According to Rick Wetzel, the company's next big target is hitting $1 billion in sales, which would make Blaze Pizza the fifth-largest pizza chain in the US. As the chain expands, the co-founders want Blaze to compete head-to-head with delivery-centric, fast-food-style competitors like Domino's and Pizza Hut.

"Make no bones about it, we will be in delivery one day," said Rick. "It's a natural extension... [Blaze Pizza] is much better [than competitors]. What we do is what people want."

In addition to industry-topping domestic growth, Blaze Pizza also seems to be on the cusp of an international expansion push. While Rick Wetzel told Business Insider he could not yet share any international expansion plans, he said that next January he hoped to be discussing the chain's successful year of international growth.
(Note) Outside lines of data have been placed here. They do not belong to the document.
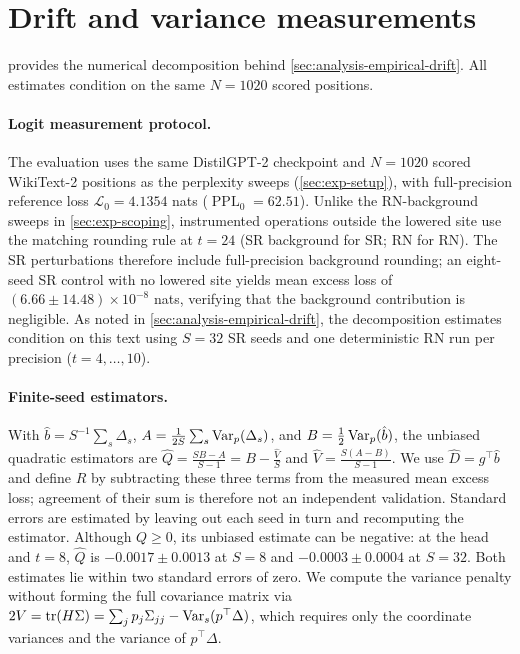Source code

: \FloatBarrier
\section{Drift and variance measurements}
\label{app:drift-measurements}

 provides the numerical decomposition behind
\cref{sec:analysis-empirical-drift}. All estimates condition on the same
$N=1020$ scored positions.

\paragraph{Logit measurement protocol.} The evaluation uses the same DistilGPT-2
checkpoint and $N=1020$ scored WikiText-2 positions as the perplexity sweeps
(\cref{sec:exp-setup}), with full-precision reference loss $\mathcal L_0=4.1354$ nats
($\operatorname{PPL}_0=62.51$).
Unlike the RN-background sweeps in \cref{sec:exp-scoping}, instrumented operations
outside the lowered site use the matching rounding rule at $t=24$ (SR background for SR;
RN for RN). The SR perturbations therefore include full-precision background rounding;
an eight-seed SR control with no lowered site yields mean excess loss of
$(6.66\pm14.48)\times10^{-8}$ nats, verifying that the background contribution is
negligible. As noted in \cref{sec:analysis-empirical-drift}, the decomposition estimates condition
on this text using $S=32$ SR seeds and one deterministic RN run per precision ($t=4,\ldots,10$).

\paragraph{Finite-seed estimators.}
With $\hat b=S^{-1}\sum_s\Delta_s$,
$A=\tfrac{1}{2S}\sum_s\Var_p(\Delta_s)$, and
$B=\tfrac12\Var_p(\hat b)$, the unbiased quadratic estimators are
$\hat Q = \tfrac{SB-A}{S-1} = B - \tfrac{\hat V}{S}$ and
$\hat V = \tfrac{S(A-B)}{S-1}$.
We use $\hat D=g^\top\hat b$ and define $\hat R$ by subtracting these three
terms from the measured mean excess loss; agreement of their sum is therefore
not an independent validation. Standard errors are estimated by leaving out each seed in turn and
recomputing the estimator. Although $Q\ge0$, its
unbiased estimate can be negative: at the head and $t=8$, $\hat Q$ is
$-0.0017\pm0.0013$ at $S=8$ and $-0.0003\pm0.0004$ at $S=32$. Both estimates lie within two standard errors of zero.
We compute the variance penalty without forming the full covariance matrix via
$2V=\operatorname{tr}(H\Sigma)=\sum_jp_j\Sigma_{jj}-\Var_s(p^\top\Delta)$,
which requires only the coordinate variances and the variance of $p^\top\Delta$.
"We knew there was a gaping hole in this category," said Rick.

Rick said he knew that other competitors like Mod Pizza and Chipotle-owned Pizzeria Locale would be quick to emerge. The threat of competition lit a fire under Blaze Pizza's drive to expand, resulting in a business plan created for a 1,000-plus location chain and national distribution plans set in place before the first restaurant even opened.

As the chain has expanded over the the last five years, Blaze's business model has remained essentially the same.

The chain's bread-and-butter is still personal pizzas, made-to-order in front of customers in open-flame ovens. Blaze Pizza's most famous investor is still LeBron James, who has been with the chain since the beginning and ditched a McDonald's endorsement deal in October 2015 to play a bigger role in the chain's marketing.

The biggest change is the scale at which Blaze Pizza operates.

"It's starting to feel like a grown-up company, leaving that startup phase," Rick said.